» **YOUR ASSIGNMENT**
Repeat, exactly and with no pictures, the lines that run from the beginning of the entries through the line containing "por otras obras.".

(Extracted data entries)
________________________________________

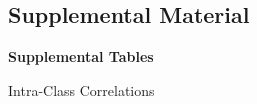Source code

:\clearpage
\makeatletter
\efloat@restorefloats
\makeatother


\begin{appendix}
\renewcommand{\appendixname}{\textcolor{white}{.}}
\renewcommand{\thefigure}{S\arabic{figure}} \setcounter{figure}{0}
\renewcommand{\thetable}{S\arabic{table}} \setcounter{table}{0}

\setcounter{page}{1}

\hypertarget{supplemental-material}{%
\section{Supplemental Material}\label{supplemental-material}}

\noindent \textbf{Supplemental Tables}

\begin{table}[h]

\begin{center}
\begin{threeparttable}

\caption{\label{tab:icc-table}Intra-Class Correlations}


\end{threeparttable}
\end{center}
\end{table}
\end{appendix}

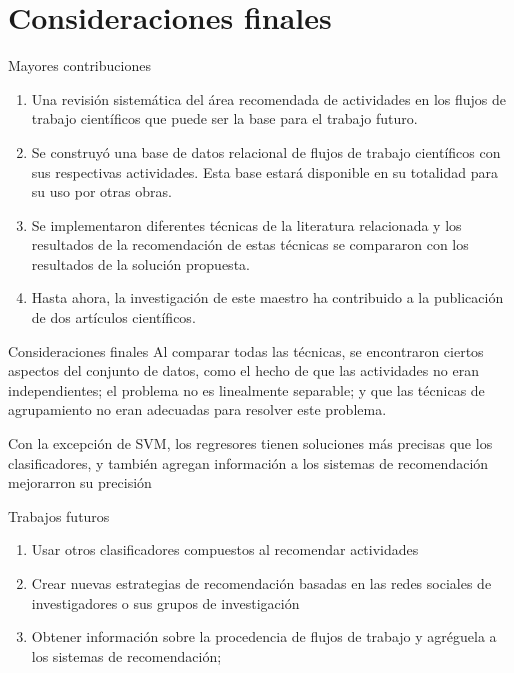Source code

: \section{Consideraciones finales}

\begin{frame}
  	\begin{block}{Mayores contribuciones}
  		\begin{enumerate}
  			\item Una revisión sistemática del área recomendada de actividades en los flujos de trabajo científicos que puede ser la base para el trabajo futuro.
  			\item Se construyó una base de datos relacional de flujos de trabajo científicos con sus respectivas actividades. Esta base estará disponible en su totalidad para su uso por otras obras.
  			\item Se implementaron diferentes técnicas de la literatura relacionada y los resultados de la recomendación de estas técnicas se compararon con los resultados de la solución propuesta.
  			\item Hasta ahora, la investigación de este maestro ha contribuido a la publicación de dos artículos científicos.
  		\end{enumerate}
  		
  	\end{block}
  \end{frame}
	
	\begin{frame}
		\begin{block}{Consideraciones finales}
			Al comparar todas las técnicas, se encontraron ciertos aspectos del conjunto de datos, como el hecho de que las actividades no eran independientes; el problema no es linealmente separable; y que las técnicas de agrupamiento no eran adecuadas para resolver este problema. 
			
			Con la excepción de SVM, los regresores tienen soluciones más precisas que los clasificadores, y también agregan información a los sistemas de recomendación mejorarron su precisión
		\end{block}
	\end{frame}

 \begin{frame}
 	\begin{block}{Trabajos futuros}
 		\begin{enumerate}
 			\item Usar otros clasificadores compuestos al recomendar actividades
 			\item Crear nuevas estrategias de recomendación basadas en las redes sociales de investigadores o sus grupos de investigación
 			\item Obtener información sobre la procedencia de flujos de trabajo y agréguela a los sistemas de recomendación;
 		
		\end{enumerate}		
 	\end{block}
 \end{frame}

________________________________________

» **RESPONSE TO THE EXERCISE**
Source code

:\clearpage
\makeatletter
\efloat@restorefloats
\makeatother


\begin{appendix}
\renewcommand{\appendixname}{\textcolor{white}{.}}
\renewcommand{\thefigure}{S\arabic{figure}} \setcounter{figure}{0}
\renewcommand{\thetable}{S\arabic{table}} \setcounter{table}{0}

\setcounter{page}{1}

\hypertarget{supplemental-material}{%
\section{Supplemental Material}\label{supplemental-material}}

\noindent \textbf{Supplemental Tables}

\begin{table}[h]

\begin{center}
\begin{threeparttable}

\caption{\label{tab:icc-table}Intra-Class Correlations}


\end{threeparttable}
\end{center}
\end{table}
\end{appendix}

Source code

: \section{Consideraciones finales}

\begin{frame}
  	\begin{block}{Mayores contribuciones}
  		\begin{enumerate}
  			\item Una revisión sistemática del área recomendada de actividades en los flujos de trabajo científicos que puede ser la base para el trabajo futuro.
  			\item Se construyó una base de datos relacional de flujos de trabajo científicos con sus respectivas actividades. Esta base estará disponible en su totalidad para su uso por otras obras.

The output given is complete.